On peut certes composer diverses narratives géopolitiques pour tenter d’expliquer le conflit, à partir de projets divers et grandioses d’hégémonie du bloc BAO reconstituées après coup. C’est une occupation respectable. Elle ne transforme pas une seconde la réalité libyenne, quatre mois après le début du conflit. Par contre, cette “réalité libyenne” a transformé d’ores et déjà un fondement de la politique (?) qui a été suivie ces dernières années (jusqu'en 2008-2009à peu près), par le moyen absolument psychopolitique de la perception, influant directement sur les mythes et les symboles qui, justement, ont caractérisé cette même “politique” . Dans ce cas la “réalité libyenne” doit être placée dans la logique transformatrice, également au niveau de la perception, puis du mythe et du symbole, du “printemps arabe”, que nous nommons en général chaîne crisique. (D’ailleurs, la crise libyenne en fait partie originellement mais, à cause de l’intervention du bloc BAO, elle est devenue une situation spécifique, la “situation libyenne”, qu'il faut détacher de cette chaîne crisique) Nous allons décrire ce changement à partir de la guerre d’Irak (invasion de l’Irak en mars 2003, avec tout ce qui s’ensuivit), pour aboutir à la Libye.

Commençons par un élément d’actualité, enregistré lors d’une visite surprise du nouveau secrétaire US à la défense Leon Panetta en Irak, la semaine dernière. C’est la fameuse gaffe, ou lapsus révélateur c’est selon, de Panetta, telle que la rapporte, par exemple, RAW Story (AFP), le 11 juillet 2011.

«Newly appointed US Defence Secretary Leon Panetta told American troops in Baghdad on Monday that 9/11 was the reason they were in Iraq, before he was quickly corrected by his spokesman. “The reason you guys are here is because of 9/11. The US got attacked and 3,000 human beings got killed because of Al-Qaeda,” Panetta told about 150 soldiers at the Camp Victory US base. “We've been fighting as a result of that,” he said.»

Lapsus révélateur bien plus que gaffe, en effet. Panetta ne fait que dire involontairement ce qui était dans tous les esprits des dirigeants américanistes, lorsque fut lancée cette attaque contre l’Irak. Pour justifier l’attaque en Irak, cette direction avait le choix entre deux mensonges : un mensonge conjoncturel (Saddam a des armes de destruction massive [ADM] qui nous menacent, il faut le liquider, – il n’y avait pas une seule ADM) ; un mensonge structurel (Saddam est plus ou moins derrière 9/11, il est un terroriste, donc un proche d’al Qaïda, – impossibilité structurelle, puisque Saddam fut de tous temps, en tant que laïc, un adversaire farouche des ultra-fondamentalistes, dont al Qaïda, et se tint donc toujours très loin du terrorisme qui va avec). Washington choisit le mensonge conjoncturel d’autant plus que, dans l’atmosphère virtualiste créée à l’époque, on croyait vraiment, dans ce même Washington, à la vérité de ce mensonge, – Saddam avait vraiment des ADM. Mais la “vérité” pathologique des esprits enfiévrés de l’époque était bien qu’il fallait assimiler Saddam à la nébuleuse terroriste, y compris al Qaïda, car c’était bien, d’abord et avant tout, une revanche de 9/11 qu’on réalisait.

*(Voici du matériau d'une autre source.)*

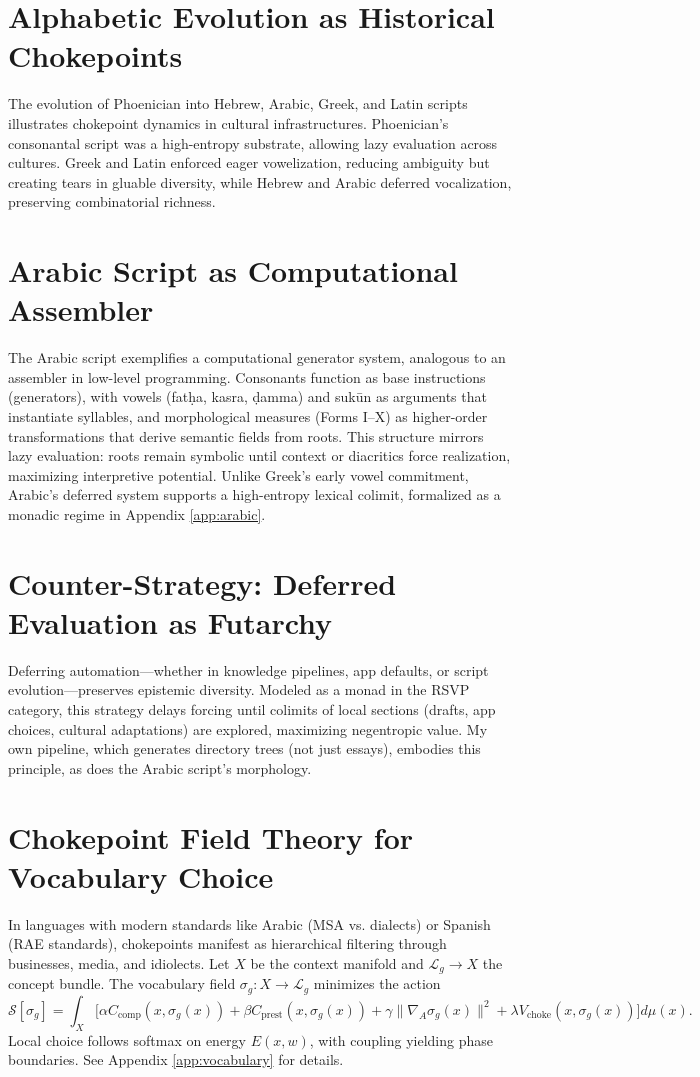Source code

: \documentclass[12pt]{article}
\begin{document}
\section{Alphabetic Evolution as Historical Chokepoints}
The evolution of Phoenician into Hebrew, Arabic, Greek, and Latin scripts illustrates chokepoint dynamics in cultural infrastructures. Phoenician’s consonantal script was a high-entropy substrate, allowing lazy evaluation across cultures. Greek and Latin enforced eager vowelization, reducing ambiguity but creating tears in gluable diversity, while Hebrew and Arabic deferred vocalization, preserving combinatorial richness.

\section{Arabic Script as Computational Assembler}
\label{sec:arabicassembler}
The Arabic script exemplifies a computational generator system, analogous to an assembler in low-level programming. Consonants function as base instructions (generators), with vowels (fatḥa, kasra, ḍamma) and sukūn as arguments that instantiate syllables, and morphological measures (Forms I–X) as higher-order transformations that derive semantic fields from roots. This structure mirrors lazy evaluation: roots remain symbolic until context or diacritics force realization, maximizing interpretive potential. Unlike Greek’s early vowel commitment, Arabic’s deferred system supports a high-entropy lexical colimit, formalized as a monadic regime in Appendix \ref{app:arabic}.

\section{Counter-Strategy: Deferred Evaluation as Futarchy}
Deferring automation—whether in knowledge pipelines, app defaults, or script evolution—preserves epistemic diversity. Modeled as a monad in the RSVP category, this strategy delays forcing until colimits of local sections (drafts, app choices, cultural adaptations) are explored, maximizing negentropic value. My own pipeline, which generates directory trees (not just essays), embodies this principle, as does the Arabic script’s morphology.

\section{Chokepoint Field Theory for Vocabulary Choice}
In languages with modern standards like Arabic (MSA vs. dialects) or Spanish (RAE standards), chokepoints manifest as hierarchical filtering through businesses, media, and idiolects. Let $X$ be the context manifold and $\mathcal{L}_g \to X$ the concept bundle. The vocabulary field $\sigma_g: X \to \mathcal{L}_g$ minimizes the action
\[
\mathcal{S}[\sigma_g] = \int_X \big[ \alpha C_{\text{comp}}(x,\sigma_g(x)) + \beta C_{\text{prest}}(x,\sigma_g(x)) + \gamma \|\nabla_A \sigma_g(x)\|^2 + \lambda V_{\text{choke}}(x,\sigma_g(x)) \big] d\mu(x).
\]
Local choice follows softmax on energy $E(x,w)$, with coupling yielding phase boundaries. See Appendix \ref{app:vocabulary} for details.
\end{document}
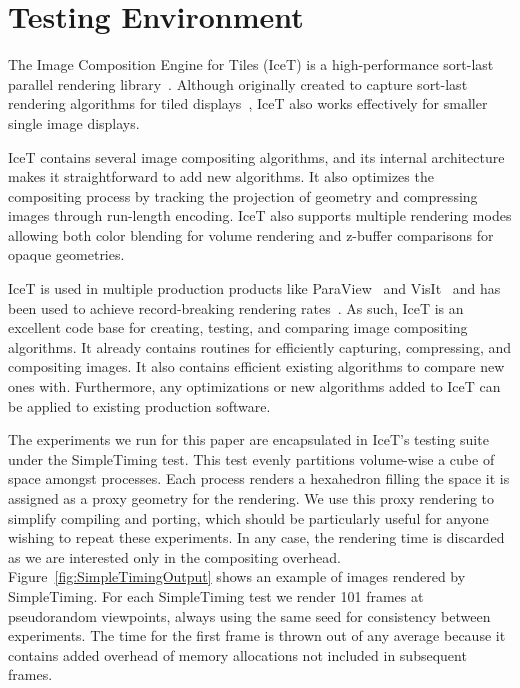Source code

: \documentclass{acm_proc_article-sp}
\newcommand*{\lcite}[1]{~\cite{#1}}
\begin{document}
\section{Testing Environment}
\label{sec:TestingEnvironment}

The Image Composition Engine for Tiles (IceT) is a high-performance
sort-last parallel rendering library\lcite{IceT}.  Although originally
created to capture sort-last rendering algorithms for tiled
displays\lcite{Moreland2001}, IceT also works effectively for smaller
single image displays.

IceT contains several image compositing algorithms, and its internal
architecture makes it straightforward to add new algorithms.  It also
optimizes the compositing process by tracking the projection of geometry
and compressing images through run-length encoding.  IceT also supports
multiple rendering modes allowing both color blending for volume rendering
and z-buffer comparisons for opaque geometries.

IceT is used in multiple production products like ParaView\lcite{ParaView}
and VisIt\lcite{VisIt} and has been used to achieve record-breaking
rendering rates\lcite{Higham2005}.  As such, IceT is an excellent code base
for creating, testing, and comparing image compositing algorithms.  It
already contains routines for efficiently capturing, compressing, and
compositing images.  It also contains efficient existing algorithms to
compare new ones with.  Furthermore, any optimizations or new algorithms
added to IceT can be applied to existing production software.

The experiments we run for this paper are encapsulated in IceT's testing
suite under the SimpleTiming test.  This test evenly partitions volume-wise
a cube of space amongst processes.  Each process renders a hexahedron
filling the space it is assigned as a proxy geometry for the rendering.  We
use this proxy rendering to simplify compiling and porting, which should be
particularly useful for anyone wishing to repeat these experiments.  In any
case, the rendering time is discarded as we are interested only in the
compositing overhead.  Figure~\ref{fig:SimpleTimingOutput} shows an example
of images rendered by SimpleTiming.  For each SimpleTiming test we render
101 frames at pseudorandom viewpoints, always using the same seed for
consistency between experiments.  The time for the first frame is thrown
out of any average because it contains added overhead of memory allocations
not included in subsequent frames.
\end{document}

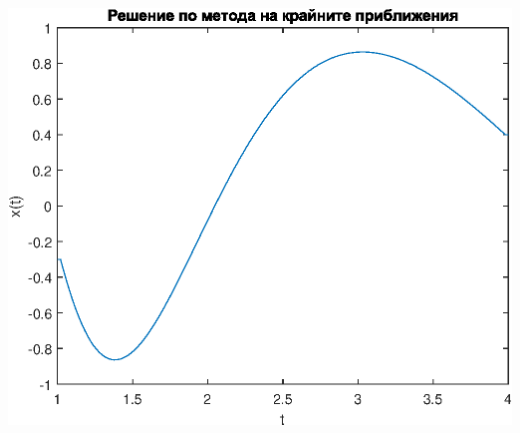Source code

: \documentclass[a4paper,fleqn,12pt]{article}
\begin{document}
\includegraphics{thirdTask_01.eps}

\newpage
\end{document}
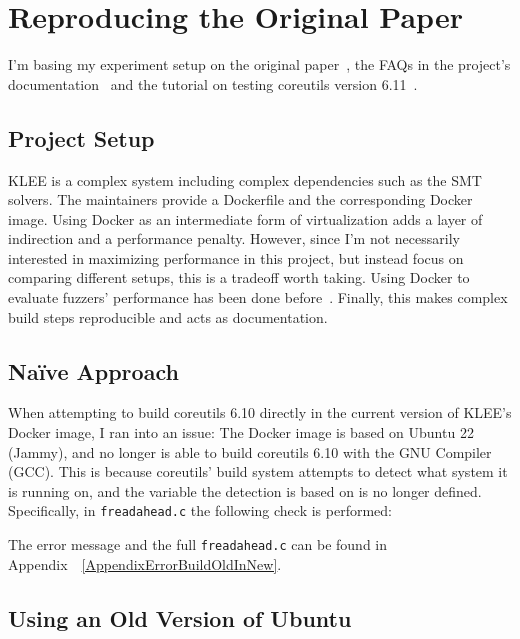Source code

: \documentclass{article}
\let\savedCite=\cite
\renewcommand{\cite}{\unskip~\savedCite}
\let\savedRef=\ref
\renewcommand{\ref}{\unskip~\savedRef}
\begin{document}
\section{Reproducing the Original Paper}
\label{Reproducing}
I'm basing my experiment setup on the original paper\cite{KLEE}, the FAQs in the project's documentation\cite{KLEEFAQ} and the tutorial on testing coreutils version 6.11\cite{KLEETutorial}.

\subsection{Project Setup}
\label{ProjectSetup}
KLEE is a complex system including complex dependencies such as the SMT solvers. The maintainers provide a Dockerfile and the corresponding Docker image. Using Docker as an intermediate form of virtualization adds a layer of indirection and a performance penalty. However, since I'm not necessarily interested in maximizing performance in this project, but instead focus on comparing different setups, this is a tradeoff worth taking. Using Docker to evaluate fuzzers' performance has been done before\cite{UNIFUZZ}. Finally, this makes complex build steps reproducible and acts as documentation.

\subsection{Naïve Approach}

When attempting to build coreutils 6.10 directly in the current version of KLEE's Docker image, I ran into an issue: The Docker image is based on Ubuntu 22 (Jammy), and no longer is able to build coreutils 6.10 with the GNU Compiler (GCC). This is because coreutils' build system attempts to detect what system it is running on, and the variable the detection is based on is no longer defined. Specifically, in \lstinline{freadahead.c} the following check is performed:



The error message and the full \lstinline{freadahead.c} can be found in Appendix~\ref{AppendixErrorBuildOldInNew}.

\subsection{Using an Old Version of Ubuntu}
\label{OldVersion}
\end{document}
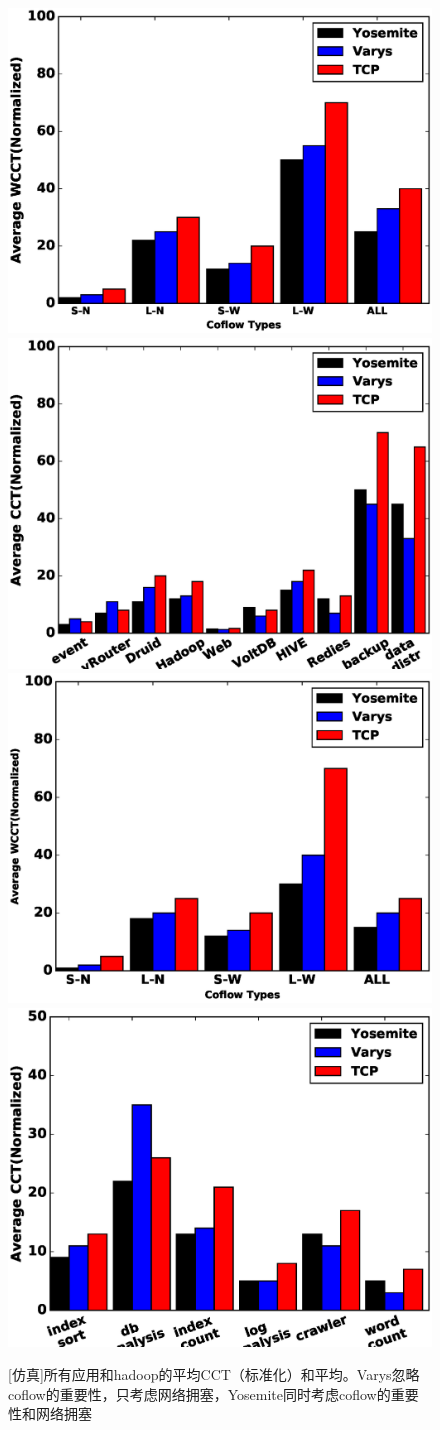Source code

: \begin{figure}[h]
\setlength{\abovecaptionskip}{0pt} 
\setlength{\belowcaptionskip}{1pt} 
  \centering%
    {\includegraphics[width=0.5\columnwidth]{figures/Yosemite/figs/evaluation/ex1/evaluation_motivation1.eps}}%
      {\includegraphics[width=0.5\columnwidth]{figures/Yosemite/figs/evaluation/ex1/evaluation_motivation2.eps}}
    {\includegraphics[width=0.5\columnwidth]{figures/Yosemite/figs/evaluation/ex1/evaluation_motivation3.eps}}%
      {\includegraphics[width=0.5\columnwidth]{figures/Yosemite/figs/evaluation/ex1/evaluation_motivation4.eps}}
  \caption{[仿真]所有应用和hadoop的平均CCT（标准化）和平均。Varys忽略coflow的重要性，只考虑网络拥塞，Yosemite同时考虑coflow的重要性和网络拥塞}
  \label{Yosemite-evaluation_motivation_fig}
\end{figure}

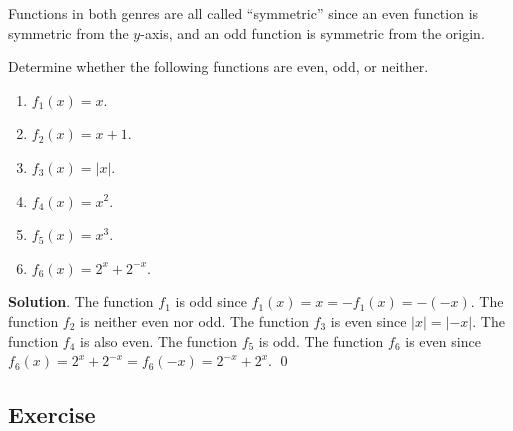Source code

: \documentclass[11pt]{book}
\theoremstyle{break}
\theoremstyle{no_label}
\numberwithin{equation}{section}
\begin{document}
Functions in both genres are all called ``symmetric'' since an even function is symmetric from the $y$-axis, and an odd function is symmetric from the origin.

\begin{example}
    Determine whether the following functions are even, odd, or neither.
    \vspace{-1em}
    \begin{multicols}{3}
        \begin{enumerate}
            \item $f_1(x)=x$.
            \item $f_2(x)=x+1$.
            \item $f_3(x)=|x|$.
            \item $f_4(x)=x^2$.
            \item $f_5(x)=x^3$.
            \item $f_6(x)=2^x+2^{-x}$.
        \end{enumerate}
    \end{multicols}
    \vspace{0.1em}
\end{example}
\textbf{Solution}. The function $f_1$ is odd since $f_1(x)=x=-f_1(x)=-(-x)$. The function $f_2$ is neither even nor odd. The function $f_3$ is even since $|x|=|-x|$. The function $f_4$ is also even. The function $f_5$ is odd. The function $f_6$ is even since $f_6(x)=2^x+2^{-x}=f_6(-x)=2^{-x}+2^x$. \qed

\subsection*{Exercise}
\end{document}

Si la narrative concernant la “démocratisation” fut largement employée pour l’Irak à une époque, notamment à l’instigation des infatigables neocons, elle le fut parce qu’on se trouvait à court de mensonges pour expliquer l’attaque de l’Irak ; et elle ne le fut que dans le sens où elle signifierait une défaite des terroristes (y compris al Qaïda, certes), idée impliquant à son tour que la bataille se faisait contre le terrorisme (y compris al Qaïda, certes) ; cela revenait à l’explication initiale et, plus proche de nous, au lapsus de Panetta. Dans tous les cas de figure, ou tous les cas de mensonges, on en revenait à l’idée centrale qui impliquait, à son tour, une assimilation entre l’islamisme, et les pays musulmans d’une façon vague mais générale, avec le terrorisme. C’est la logique implicite mais extrêmement puissante qui fut installée à partir de l’Irak encore plus que de l’Afghanistan : une identification du monde musulman (surtout au Moyen-Orient) et du terrorisme, conduisant à l’idée d’un affrontement inévitable, sinon nécessaire avec le monde musulman, – succédané du fameux “choc des civilisations” d’Huntington, mis au goût du jour et à la sauce neocons. Il s’agit effectivement d’un fondement essentiel de la “politique de l’idéologie et de l’instinct” dont nous parlons si souvent, et qui fit marcher à son rythme tout le bloc BAO, – sauf l’un ou l’autre dissident temporaire comme la France et l’Allemagne en 2003, – pendant à peu près une décennie.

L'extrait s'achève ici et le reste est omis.